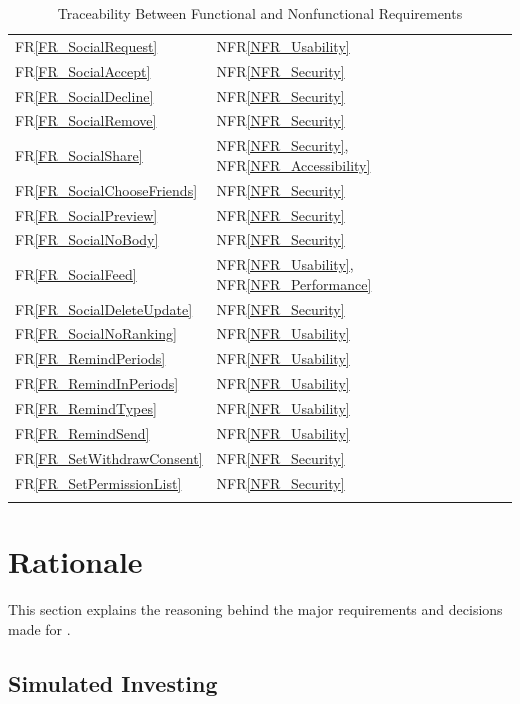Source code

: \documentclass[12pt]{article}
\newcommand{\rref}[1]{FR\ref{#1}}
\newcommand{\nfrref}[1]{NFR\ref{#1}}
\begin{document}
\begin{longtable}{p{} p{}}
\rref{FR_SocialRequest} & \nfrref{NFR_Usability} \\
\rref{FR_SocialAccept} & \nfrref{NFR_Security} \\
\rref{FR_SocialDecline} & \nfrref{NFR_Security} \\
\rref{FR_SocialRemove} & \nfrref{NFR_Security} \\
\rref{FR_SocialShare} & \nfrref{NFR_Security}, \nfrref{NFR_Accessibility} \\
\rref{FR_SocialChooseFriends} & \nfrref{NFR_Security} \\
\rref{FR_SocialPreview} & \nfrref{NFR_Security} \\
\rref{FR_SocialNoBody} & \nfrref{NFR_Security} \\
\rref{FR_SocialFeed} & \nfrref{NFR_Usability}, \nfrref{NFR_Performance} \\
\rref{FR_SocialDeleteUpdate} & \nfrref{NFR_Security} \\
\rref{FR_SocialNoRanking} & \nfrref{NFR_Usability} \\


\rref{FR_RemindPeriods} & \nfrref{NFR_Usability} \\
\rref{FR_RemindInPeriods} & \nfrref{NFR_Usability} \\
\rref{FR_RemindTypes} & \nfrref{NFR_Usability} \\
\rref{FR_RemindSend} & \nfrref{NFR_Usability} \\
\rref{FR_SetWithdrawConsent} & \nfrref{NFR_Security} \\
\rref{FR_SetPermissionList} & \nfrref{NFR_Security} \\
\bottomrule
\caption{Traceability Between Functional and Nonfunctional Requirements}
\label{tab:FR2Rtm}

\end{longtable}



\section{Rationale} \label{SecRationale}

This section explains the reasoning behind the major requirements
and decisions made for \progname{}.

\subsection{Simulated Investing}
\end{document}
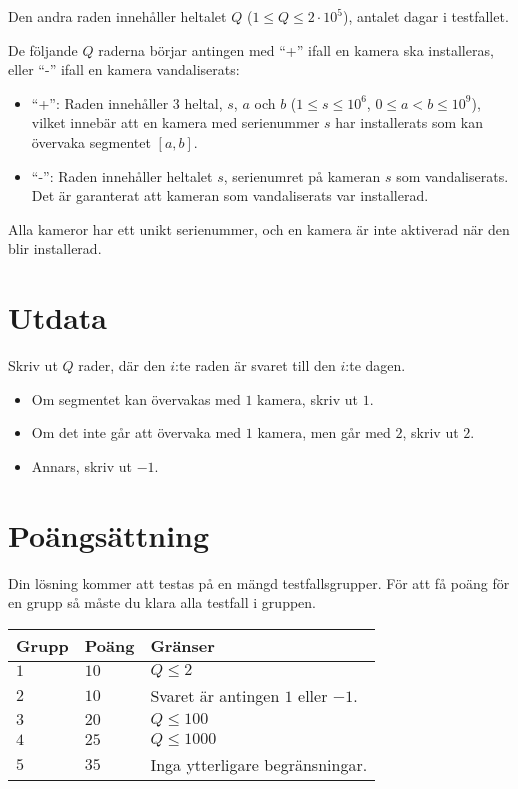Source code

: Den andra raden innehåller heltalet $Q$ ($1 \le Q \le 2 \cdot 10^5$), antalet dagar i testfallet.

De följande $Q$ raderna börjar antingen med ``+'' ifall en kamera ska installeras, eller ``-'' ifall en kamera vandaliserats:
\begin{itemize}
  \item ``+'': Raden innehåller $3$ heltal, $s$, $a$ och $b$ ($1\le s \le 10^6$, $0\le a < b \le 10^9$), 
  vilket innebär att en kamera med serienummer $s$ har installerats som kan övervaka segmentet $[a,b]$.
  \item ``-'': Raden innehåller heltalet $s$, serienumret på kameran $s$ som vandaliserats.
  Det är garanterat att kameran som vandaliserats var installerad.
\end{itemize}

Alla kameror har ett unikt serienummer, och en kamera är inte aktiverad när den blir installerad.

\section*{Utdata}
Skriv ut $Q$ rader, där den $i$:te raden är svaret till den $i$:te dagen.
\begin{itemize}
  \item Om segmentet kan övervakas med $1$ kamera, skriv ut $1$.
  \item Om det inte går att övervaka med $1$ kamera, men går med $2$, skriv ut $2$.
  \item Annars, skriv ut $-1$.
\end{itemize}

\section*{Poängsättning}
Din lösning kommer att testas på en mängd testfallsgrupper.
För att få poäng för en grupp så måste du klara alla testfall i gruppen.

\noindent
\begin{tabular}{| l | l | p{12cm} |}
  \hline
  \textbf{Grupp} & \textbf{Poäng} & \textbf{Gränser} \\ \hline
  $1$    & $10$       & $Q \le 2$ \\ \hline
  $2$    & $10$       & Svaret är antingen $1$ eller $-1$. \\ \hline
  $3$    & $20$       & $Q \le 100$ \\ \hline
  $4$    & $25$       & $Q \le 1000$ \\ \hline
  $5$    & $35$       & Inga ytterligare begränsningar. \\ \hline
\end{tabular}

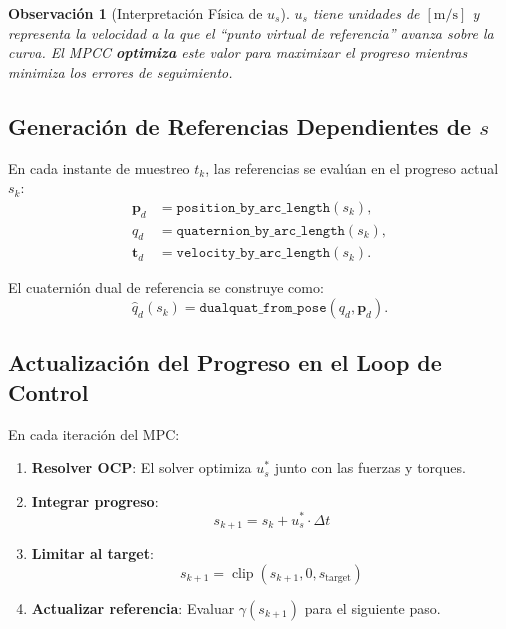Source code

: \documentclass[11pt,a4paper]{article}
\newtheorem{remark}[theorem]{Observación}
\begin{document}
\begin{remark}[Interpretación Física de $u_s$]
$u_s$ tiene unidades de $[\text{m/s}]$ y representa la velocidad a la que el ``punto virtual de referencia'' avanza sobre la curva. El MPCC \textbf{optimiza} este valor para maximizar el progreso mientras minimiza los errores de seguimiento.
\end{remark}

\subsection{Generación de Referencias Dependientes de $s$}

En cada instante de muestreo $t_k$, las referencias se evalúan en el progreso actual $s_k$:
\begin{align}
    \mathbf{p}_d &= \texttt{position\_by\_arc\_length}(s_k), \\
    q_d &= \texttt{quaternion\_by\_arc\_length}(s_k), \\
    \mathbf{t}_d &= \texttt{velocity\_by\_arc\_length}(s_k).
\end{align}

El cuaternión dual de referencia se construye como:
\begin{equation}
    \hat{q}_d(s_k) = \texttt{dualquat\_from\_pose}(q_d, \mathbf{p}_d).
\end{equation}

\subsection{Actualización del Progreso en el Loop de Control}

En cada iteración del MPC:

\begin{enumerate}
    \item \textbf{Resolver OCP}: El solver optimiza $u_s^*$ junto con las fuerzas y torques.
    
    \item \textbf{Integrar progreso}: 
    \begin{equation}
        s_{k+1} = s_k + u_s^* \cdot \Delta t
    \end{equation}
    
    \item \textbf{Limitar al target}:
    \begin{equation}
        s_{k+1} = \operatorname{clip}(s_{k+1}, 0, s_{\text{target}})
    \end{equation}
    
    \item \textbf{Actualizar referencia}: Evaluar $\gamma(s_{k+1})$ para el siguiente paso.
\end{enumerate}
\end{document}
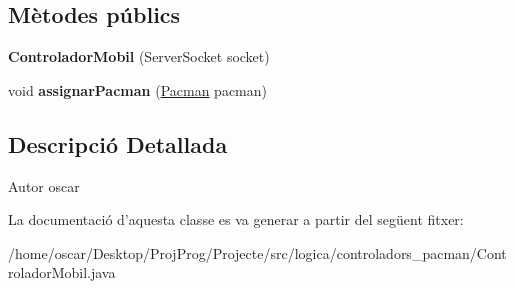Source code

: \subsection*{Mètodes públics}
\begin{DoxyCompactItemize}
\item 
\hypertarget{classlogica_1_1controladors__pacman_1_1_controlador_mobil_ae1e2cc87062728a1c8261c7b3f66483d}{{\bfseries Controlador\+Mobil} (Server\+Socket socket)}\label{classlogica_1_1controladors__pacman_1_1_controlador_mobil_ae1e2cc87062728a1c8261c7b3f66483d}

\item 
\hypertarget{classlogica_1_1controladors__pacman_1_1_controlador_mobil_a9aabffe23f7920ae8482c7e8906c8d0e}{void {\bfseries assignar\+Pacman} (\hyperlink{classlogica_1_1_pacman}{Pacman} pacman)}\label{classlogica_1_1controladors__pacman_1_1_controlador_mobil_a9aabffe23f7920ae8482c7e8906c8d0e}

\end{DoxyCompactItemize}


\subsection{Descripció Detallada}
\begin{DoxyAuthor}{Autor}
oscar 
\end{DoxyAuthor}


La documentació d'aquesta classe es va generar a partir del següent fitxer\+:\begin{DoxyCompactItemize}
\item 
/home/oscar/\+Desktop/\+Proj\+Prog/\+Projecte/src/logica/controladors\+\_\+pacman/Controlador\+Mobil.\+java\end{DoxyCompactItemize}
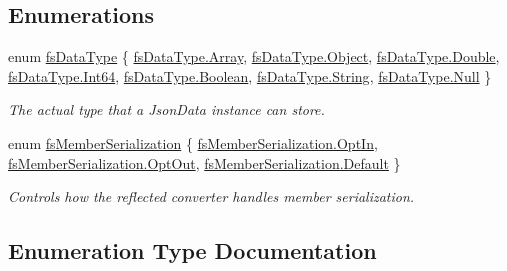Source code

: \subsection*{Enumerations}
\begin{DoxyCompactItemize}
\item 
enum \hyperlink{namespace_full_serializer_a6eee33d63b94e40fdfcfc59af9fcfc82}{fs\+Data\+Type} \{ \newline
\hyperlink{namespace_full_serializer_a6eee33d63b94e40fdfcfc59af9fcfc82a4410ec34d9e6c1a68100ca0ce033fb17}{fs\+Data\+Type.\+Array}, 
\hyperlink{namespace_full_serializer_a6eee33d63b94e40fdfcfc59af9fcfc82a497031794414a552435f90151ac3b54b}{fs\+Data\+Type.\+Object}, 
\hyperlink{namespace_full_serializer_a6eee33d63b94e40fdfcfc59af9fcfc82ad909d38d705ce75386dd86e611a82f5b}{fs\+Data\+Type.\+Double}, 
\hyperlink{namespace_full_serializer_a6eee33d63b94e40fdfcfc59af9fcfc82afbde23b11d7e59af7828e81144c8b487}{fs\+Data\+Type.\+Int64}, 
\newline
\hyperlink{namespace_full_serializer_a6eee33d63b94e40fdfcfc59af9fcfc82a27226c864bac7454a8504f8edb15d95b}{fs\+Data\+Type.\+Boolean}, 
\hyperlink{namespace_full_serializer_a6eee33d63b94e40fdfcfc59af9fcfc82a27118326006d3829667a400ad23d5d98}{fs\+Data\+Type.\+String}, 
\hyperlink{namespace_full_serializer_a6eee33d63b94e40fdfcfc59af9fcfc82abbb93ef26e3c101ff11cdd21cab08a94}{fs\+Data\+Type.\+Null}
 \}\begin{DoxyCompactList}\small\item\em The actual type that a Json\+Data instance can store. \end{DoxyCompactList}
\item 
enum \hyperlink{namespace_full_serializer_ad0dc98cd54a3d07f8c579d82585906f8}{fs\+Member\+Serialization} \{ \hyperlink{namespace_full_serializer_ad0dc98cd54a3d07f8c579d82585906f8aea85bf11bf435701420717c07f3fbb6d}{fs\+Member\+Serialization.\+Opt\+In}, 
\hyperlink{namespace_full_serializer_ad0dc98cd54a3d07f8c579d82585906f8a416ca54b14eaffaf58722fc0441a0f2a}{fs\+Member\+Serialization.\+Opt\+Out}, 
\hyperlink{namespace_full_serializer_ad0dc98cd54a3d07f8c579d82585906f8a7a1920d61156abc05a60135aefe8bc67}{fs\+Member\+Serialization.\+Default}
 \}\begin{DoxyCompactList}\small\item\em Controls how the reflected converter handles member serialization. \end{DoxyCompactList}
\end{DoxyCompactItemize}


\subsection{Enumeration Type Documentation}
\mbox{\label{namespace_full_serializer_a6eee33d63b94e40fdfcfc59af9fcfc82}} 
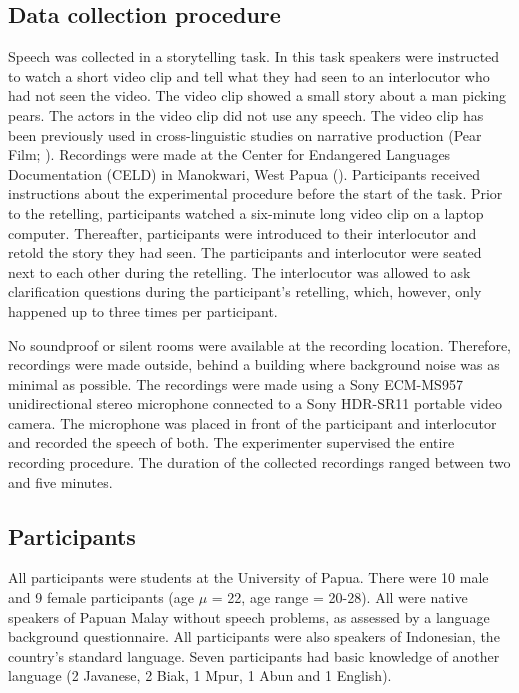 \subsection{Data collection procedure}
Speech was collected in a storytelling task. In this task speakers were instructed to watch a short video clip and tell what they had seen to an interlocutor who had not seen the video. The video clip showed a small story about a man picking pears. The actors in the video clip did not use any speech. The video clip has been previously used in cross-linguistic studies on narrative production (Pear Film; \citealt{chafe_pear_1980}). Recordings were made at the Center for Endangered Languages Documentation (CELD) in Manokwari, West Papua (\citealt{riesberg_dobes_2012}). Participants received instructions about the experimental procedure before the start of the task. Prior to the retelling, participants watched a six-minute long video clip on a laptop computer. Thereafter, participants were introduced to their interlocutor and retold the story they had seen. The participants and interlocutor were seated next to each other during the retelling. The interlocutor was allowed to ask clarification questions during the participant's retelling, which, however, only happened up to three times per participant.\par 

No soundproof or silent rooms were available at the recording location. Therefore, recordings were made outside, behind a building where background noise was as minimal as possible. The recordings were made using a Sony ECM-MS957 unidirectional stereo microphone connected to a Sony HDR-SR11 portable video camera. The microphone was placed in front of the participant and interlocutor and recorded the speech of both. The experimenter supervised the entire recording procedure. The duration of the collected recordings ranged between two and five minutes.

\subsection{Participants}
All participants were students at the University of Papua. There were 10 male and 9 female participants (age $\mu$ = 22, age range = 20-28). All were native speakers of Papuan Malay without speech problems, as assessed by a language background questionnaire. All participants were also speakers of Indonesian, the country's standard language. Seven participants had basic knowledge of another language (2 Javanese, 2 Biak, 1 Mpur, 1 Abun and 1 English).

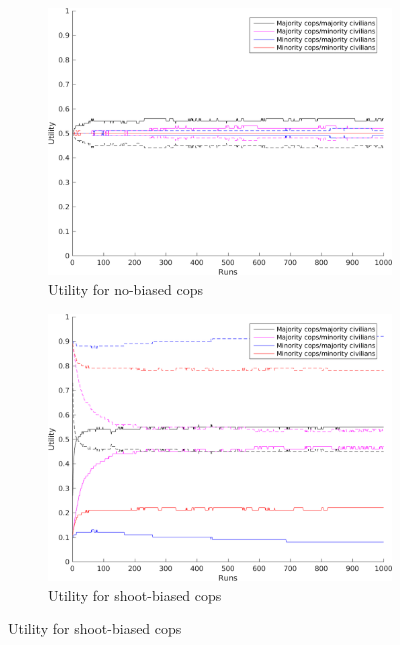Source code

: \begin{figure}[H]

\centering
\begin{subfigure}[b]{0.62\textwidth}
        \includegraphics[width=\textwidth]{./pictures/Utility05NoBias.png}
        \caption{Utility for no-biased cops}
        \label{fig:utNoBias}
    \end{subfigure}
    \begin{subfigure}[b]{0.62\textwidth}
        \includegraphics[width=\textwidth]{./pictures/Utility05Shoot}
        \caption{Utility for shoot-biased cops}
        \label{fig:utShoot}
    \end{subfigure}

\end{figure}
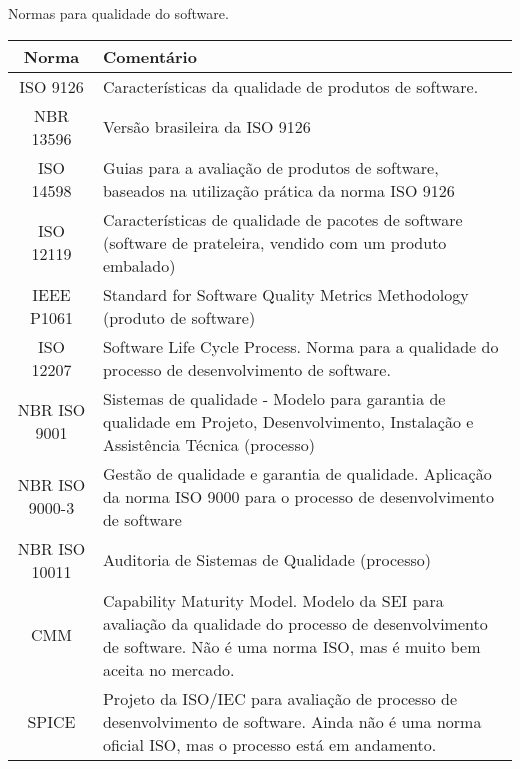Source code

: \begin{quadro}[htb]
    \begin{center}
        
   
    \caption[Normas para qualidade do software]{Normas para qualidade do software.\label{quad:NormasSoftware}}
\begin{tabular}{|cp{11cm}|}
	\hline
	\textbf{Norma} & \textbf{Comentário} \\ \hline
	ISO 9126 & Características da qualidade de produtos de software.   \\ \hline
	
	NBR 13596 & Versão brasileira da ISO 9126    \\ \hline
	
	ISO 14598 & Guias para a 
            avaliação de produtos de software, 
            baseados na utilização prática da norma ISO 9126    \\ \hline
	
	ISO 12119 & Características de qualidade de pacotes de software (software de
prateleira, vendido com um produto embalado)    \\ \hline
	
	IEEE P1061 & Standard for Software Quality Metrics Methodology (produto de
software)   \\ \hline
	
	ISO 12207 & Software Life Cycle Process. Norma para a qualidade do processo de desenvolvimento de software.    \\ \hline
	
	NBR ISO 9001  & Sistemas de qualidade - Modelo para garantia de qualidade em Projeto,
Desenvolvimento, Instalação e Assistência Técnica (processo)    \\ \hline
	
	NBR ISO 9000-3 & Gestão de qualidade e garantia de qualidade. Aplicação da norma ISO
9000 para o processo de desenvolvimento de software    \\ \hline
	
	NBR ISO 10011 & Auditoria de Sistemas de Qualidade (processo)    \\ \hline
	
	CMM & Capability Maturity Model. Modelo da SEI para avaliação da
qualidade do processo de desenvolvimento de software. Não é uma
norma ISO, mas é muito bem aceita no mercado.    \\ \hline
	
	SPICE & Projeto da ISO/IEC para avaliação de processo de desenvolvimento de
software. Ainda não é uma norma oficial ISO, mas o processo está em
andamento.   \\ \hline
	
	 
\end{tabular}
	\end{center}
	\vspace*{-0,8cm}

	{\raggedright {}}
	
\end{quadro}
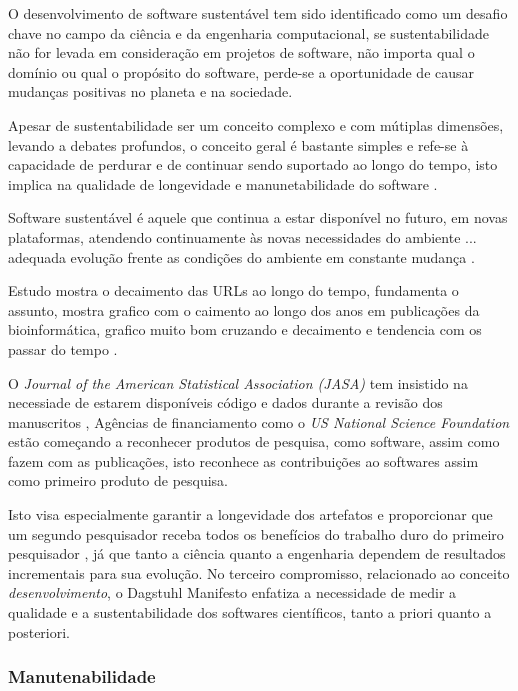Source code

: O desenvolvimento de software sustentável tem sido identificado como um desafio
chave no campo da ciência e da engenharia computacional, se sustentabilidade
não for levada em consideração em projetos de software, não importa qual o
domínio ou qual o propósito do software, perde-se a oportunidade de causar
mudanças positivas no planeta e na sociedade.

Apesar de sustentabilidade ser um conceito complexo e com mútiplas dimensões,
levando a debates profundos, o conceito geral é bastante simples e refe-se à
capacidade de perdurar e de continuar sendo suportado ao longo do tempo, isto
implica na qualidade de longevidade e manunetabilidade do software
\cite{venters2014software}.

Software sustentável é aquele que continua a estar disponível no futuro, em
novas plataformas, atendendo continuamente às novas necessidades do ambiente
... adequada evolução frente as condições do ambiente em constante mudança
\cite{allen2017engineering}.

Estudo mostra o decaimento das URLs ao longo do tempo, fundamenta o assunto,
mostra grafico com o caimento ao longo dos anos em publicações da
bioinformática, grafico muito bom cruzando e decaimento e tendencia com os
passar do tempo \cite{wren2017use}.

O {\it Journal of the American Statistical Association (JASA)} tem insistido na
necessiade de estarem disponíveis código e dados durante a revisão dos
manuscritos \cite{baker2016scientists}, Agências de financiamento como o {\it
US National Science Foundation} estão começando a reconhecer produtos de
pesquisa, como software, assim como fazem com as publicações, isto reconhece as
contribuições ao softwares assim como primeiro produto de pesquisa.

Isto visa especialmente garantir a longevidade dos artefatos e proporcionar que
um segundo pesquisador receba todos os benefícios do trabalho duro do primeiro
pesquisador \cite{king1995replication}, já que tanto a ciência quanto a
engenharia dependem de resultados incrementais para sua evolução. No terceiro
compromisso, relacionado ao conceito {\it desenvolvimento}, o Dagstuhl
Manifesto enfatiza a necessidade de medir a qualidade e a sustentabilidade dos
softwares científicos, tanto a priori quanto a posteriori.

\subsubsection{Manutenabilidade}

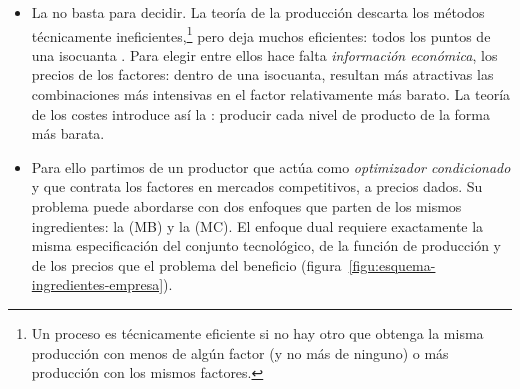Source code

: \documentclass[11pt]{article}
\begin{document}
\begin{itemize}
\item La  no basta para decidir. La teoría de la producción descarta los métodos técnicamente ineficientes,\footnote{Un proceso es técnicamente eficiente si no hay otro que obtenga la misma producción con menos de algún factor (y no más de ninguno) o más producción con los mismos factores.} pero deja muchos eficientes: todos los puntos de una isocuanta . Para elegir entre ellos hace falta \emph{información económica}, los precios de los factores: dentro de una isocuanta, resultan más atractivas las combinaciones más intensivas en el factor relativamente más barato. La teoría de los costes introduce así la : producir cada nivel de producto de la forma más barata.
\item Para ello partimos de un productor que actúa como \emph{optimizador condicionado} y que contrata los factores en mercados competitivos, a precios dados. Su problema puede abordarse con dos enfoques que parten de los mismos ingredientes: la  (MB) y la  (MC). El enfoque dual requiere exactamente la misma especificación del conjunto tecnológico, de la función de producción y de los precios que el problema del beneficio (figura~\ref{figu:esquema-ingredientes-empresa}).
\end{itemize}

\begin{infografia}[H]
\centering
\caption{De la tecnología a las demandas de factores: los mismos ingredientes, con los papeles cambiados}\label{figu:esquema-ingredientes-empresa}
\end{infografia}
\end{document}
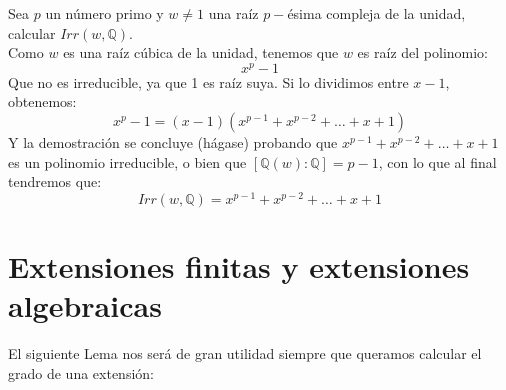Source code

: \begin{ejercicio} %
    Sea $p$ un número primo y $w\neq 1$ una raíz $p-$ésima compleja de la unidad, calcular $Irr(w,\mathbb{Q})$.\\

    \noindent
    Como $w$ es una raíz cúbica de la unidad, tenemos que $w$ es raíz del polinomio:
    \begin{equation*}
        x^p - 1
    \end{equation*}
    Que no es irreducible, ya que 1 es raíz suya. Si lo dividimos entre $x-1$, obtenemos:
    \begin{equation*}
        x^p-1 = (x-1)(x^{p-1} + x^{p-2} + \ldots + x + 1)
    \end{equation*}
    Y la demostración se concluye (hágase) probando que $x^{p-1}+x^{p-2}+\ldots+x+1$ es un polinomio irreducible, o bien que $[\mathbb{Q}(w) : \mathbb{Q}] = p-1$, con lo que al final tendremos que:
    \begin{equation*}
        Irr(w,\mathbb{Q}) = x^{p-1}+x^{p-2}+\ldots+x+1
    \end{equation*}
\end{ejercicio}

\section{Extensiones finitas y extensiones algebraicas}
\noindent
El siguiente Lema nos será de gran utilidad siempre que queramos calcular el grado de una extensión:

### REQUIRED ACTION:
Say how many lines of the data hold the word "serienummer", and leave out everything but the number.

### ANSWER TO THIS PROBLEM:
2